I’d been sick last week and could not really gather enough ideas for my blog.
For this today, I was opting to write about gas saving suggestions now that the price is climbing up (and has become paralyzing) again but I remember hubby’s article written years ago and I am copy pasting it here. And besides, he has more credibility writing about car-related post since “car stuffs” is so rooted in him.
The following items are 20 tips to consider in order to save gas and money:
- Avoid prolonged warming up of engine, even on cold mornings—30 to 45 seconds is plenty of time.
- Don’t start and stop engine needlessly. Idling your engine for one minute consumes the gas amount equivalent to when you start the engine.
- Avoid “revving” the engine, especially just before you switch the engine off; it consumes unnecessary amount of fuel and washes oil down from the inside cylinder walls, owing to loss of oil pressure.
- Eliminate jack-rabbit starts. Accelerate slowly when starting from dead stop. Don’t push pedal down more than 1/4 of the total foot travel. This allows carburetor to function at peak efficiency.
- Avoid sudden breaks—it wastes 25% of fuel.
- Buy gasoline during the coolest time of day—early morning or late evening is best because gasoline is at its densest. Keep in mind that gas pumps measure volumes of gasoline, not densities of fuel concentration. You are charged according to “volume of measurement”.
- Choose type and brand of gasoline carefully. Certain brands provide you with greater economy because of better quality. Use the brands which “seem” most beneficial.
Avoid filling gas tank to top. Overfilling results in sloshing over and out of tank. Never fill gas tank past the first “click” of fuel nozzle, if nozzle is automatic.
- Exceeding 75kph forces your auto to overcome tremendous wind resistance.
- Traveling at fast rates in low gears can consume up to 45% more fuel than is needed.
- Manual shift driven cars allow you to change to highest gear as soon as possible, thereby letting you save gas if you “nurse it along”. However, if you cause the engine to “bog down”, premature wearing of engine parts occurs.

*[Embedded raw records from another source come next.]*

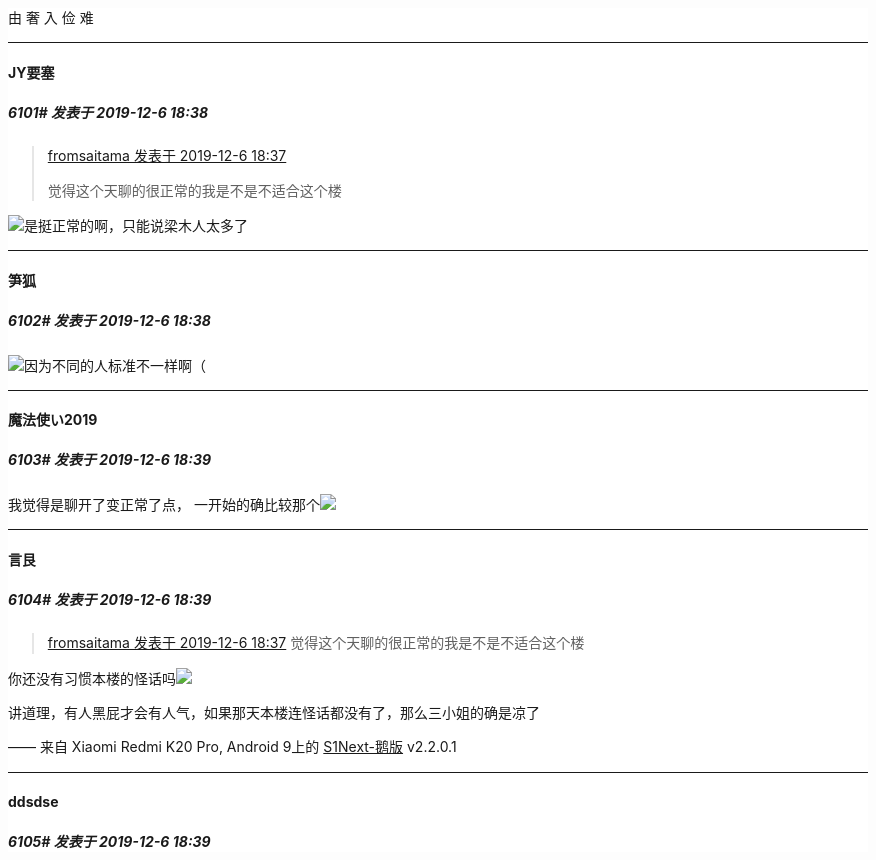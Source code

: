 
由 奢 入 俭 难


-----

####  JY要塞  
##### 6101#       发表于 2019-12-6 18:38


<blockquote><a href="httphttps://bbs.saraba1st.com/2b/forum.php?mod=redirect&amp;goto=findpost&amp;pid=45752170&amp;ptid=1863536" target="_blank">fromsaitama 发表于 2019-12-6 18:37</a>

觉得这个天聊的很正常的我是不是不适合这个楼</blockquote>
<img src="https://static.saraba1st.com/image/smiley/face2017/067.png" referrerpolicy="no-referrer">是挺正常的啊，只能说梁木人太多了


-----

####  笋狐  
##### 6102#       发表于 2019-12-6 18:38


<img src="https://static.saraba1st.com/image/smiley/face2017/067.png" referrerpolicy="no-referrer">因为不同的人标准不一样啊（


-----

####  魔法使い2019  
##### 6103#       发表于 2019-12-6 18:39


我觉得是聊开了变正常了点， 一开始的确比较那个<img src="https://static.saraba1st.com/image/smiley/face2017/067.png" referrerpolicy="no-referrer">


-----

####  言艮  
##### 6104#       发表于 2019-12-6 18:39


<blockquote><a href="httphttps://bbs.saraba1st.com/2b/forum.php?mod=redirect&amp;goto=findpost&amp;pid=45752170&amp;ptid=1863536" target="_blank">fromsaitama 发表于 2019-12-6 18:37</a>
觉得这个天聊的很正常的我是不是不适合这个楼</blockquote>
你还没有习惯本楼的怪话吗<img src="https://static.saraba1st.com/image/smiley/face2017/067.png" referrerpolicy="no-referrer">

讲道理，有人黑屁才会有人气，如果那天本楼连怪话都没有了，那么三小姐的确是凉了

—— 来自 Xiaomi Redmi K20 Pro, Android 9上的 [S1Next-鹅版](https://github.com/ykrank/S1-Next/releases) v2.2.0.1


-----

####  ddsdse  
##### 6105#       发表于 2019-12-6 18:39
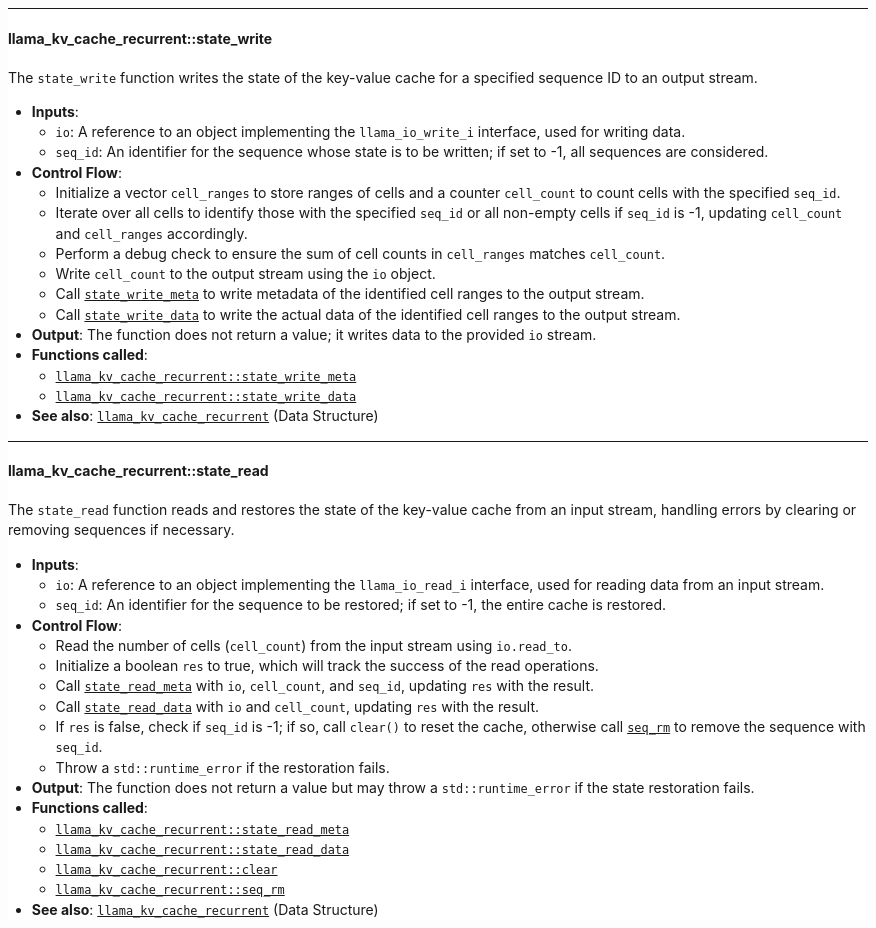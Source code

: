 
---
#### llama\_kv\_cache\_recurrent::state\_write
The `state_write` function writes the state of the key-value cache for a specified sequence ID to an output stream.
- **Inputs**:
    - `io`: A reference to an object implementing the `llama_io_write_i` interface, used for writing data.
    - `seq_id`: An identifier for the sequence whose state is to be written; if set to -1, all sequences are considered.
- **Control Flow**:
    - Initialize a vector `cell_ranges` to store ranges of cells and a counter `cell_count` to count cells with the specified `seq_id`.
    - Iterate over all cells to identify those with the specified `seq_id` or all non-empty cells if `seq_id` is -1, updating `cell_count` and `cell_ranges` accordingly.
    - Perform a debug check to ensure the sum of cell counts in `cell_ranges` matches `cell_count`.
    - Write `cell_count` to the output stream using the `io` object.
    - Call [`state_write_meta`](#llama_kv_cache_recurrentstate_write_meta) to write metadata of the identified cell ranges to the output stream.
    - Call [`state_write_data`](#llama_kv_cache_recurrentstate_write_data) to write the actual data of the identified cell ranges to the output stream.
- **Output**: The function does not return a value; it writes data to the provided `io` stream.
- **Functions called**:
    - [`llama_kv_cache_recurrent::state_write_meta`](#llama_kv_cache_recurrentstate_write_meta)
    - [`llama_kv_cache_recurrent::state_write_data`](#llama_kv_cache_recurrentstate_write_data)
- **See also**: [`llama_kv_cache_recurrent`](llama-kv-cache-recurrent.h.driver.md#llama_kv_cache_recurrent)  (Data Structure)


---
#### llama\_kv\_cache\_recurrent::state\_read
The `state_read` function reads and restores the state of the key-value cache from an input stream, handling errors by clearing or removing sequences if necessary.
- **Inputs**:
    - `io`: A reference to an object implementing the `llama_io_read_i` interface, used for reading data from an input stream.
    - `seq_id`: An identifier for the sequence to be restored; if set to -1, the entire cache is restored.
- **Control Flow**:
    - Read the number of cells (`cell_count`) from the input stream using `io.read_to`.
    - Initialize a boolean `res` to true, which will track the success of the read operations.
    - Call [`state_read_meta`](#llama_kv_cache_recurrentstate_read_meta) with `io`, `cell_count`, and `seq_id`, updating `res` with the result.
    - Call [`state_read_data`](#llama_kv_cache_recurrentstate_read_data) with `io` and `cell_count`, updating `res` with the result.
    - If `res` is false, check if `seq_id` is -1; if so, call `clear()` to reset the cache, otherwise call [`seq_rm`](#llama_kv_cache_recurrentseq_rm) to remove the sequence with `seq_id`.
    - Throw a `std::runtime_error` if the restoration fails.
- **Output**: The function does not return a value but may throw a `std::runtime_error` if the state restoration fails.
- **Functions called**:
    - [`llama_kv_cache_recurrent::state_read_meta`](#llama_kv_cache_recurrentstate_read_meta)
    - [`llama_kv_cache_recurrent::state_read_data`](#llama_kv_cache_recurrentstate_read_data)
    - [`llama_kv_cache_recurrent::clear`](#llama_kv_cache_recurrentclear)
    - [`llama_kv_cache_recurrent::seq_rm`](#llama_kv_cache_recurrentseq_rm)
- **See also**: [`llama_kv_cache_recurrent`](llama-kv-cache-recurrent.h.driver.md#llama_kv_cache_recurrent)  (Data Structure)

- Think ahead when approaching hills. If you accelerate, do it before you reach the hill, not while you’re on it.
- Do not rest left foot on floor board pedals while driving. The slightest pressure puts “mechanical drag” on components, wearing them down prematurely. This dragging also demands additional fuel usage.
- Use alternate roads when safer, shorter, straighter. Compare traveling distance differences—remember that corners, curves and lane jumping requires extra gas. The shortest distance between two points is always straight.
- Automatic transmissions should be allowed to cool down when your car is idling at a standstill, e.g. railroad crossings, long traffic lights, etc. Place gear into neutral position. This reduces transmission strain and allows transmission to cool.
- Park car so that you can later begin to travel in forward gear; avoid reverse gear maneuvers to save gas.
- Regular tune-ups ensures best economy; check owner’s manual for recommended maintenance intervals. Special attention should be given to maintaining clean air filters because diminished air flow increases gas waste.
- Inspect suspension and chassis parts for occasional misalignment. Bent wheels, axles, bad shocks, broken springs, etc. create engine drag and are unsafe at high traveling speeds.
- Inflate all tires to maximum limit. Each tire should be periodically spun, balanced and checked for out-of-round. When shopping for new tires, get large diameter tires for rear wheels. Radial designs are the recognized fuel-savers; check manufacturer’s specifications for maximum tire pressures.
- Remove excess weight from trunk or inside of car – extra tires, back seats, unnecessary heavy parts. Extra weight reduces mileage, especially when driving up inclines.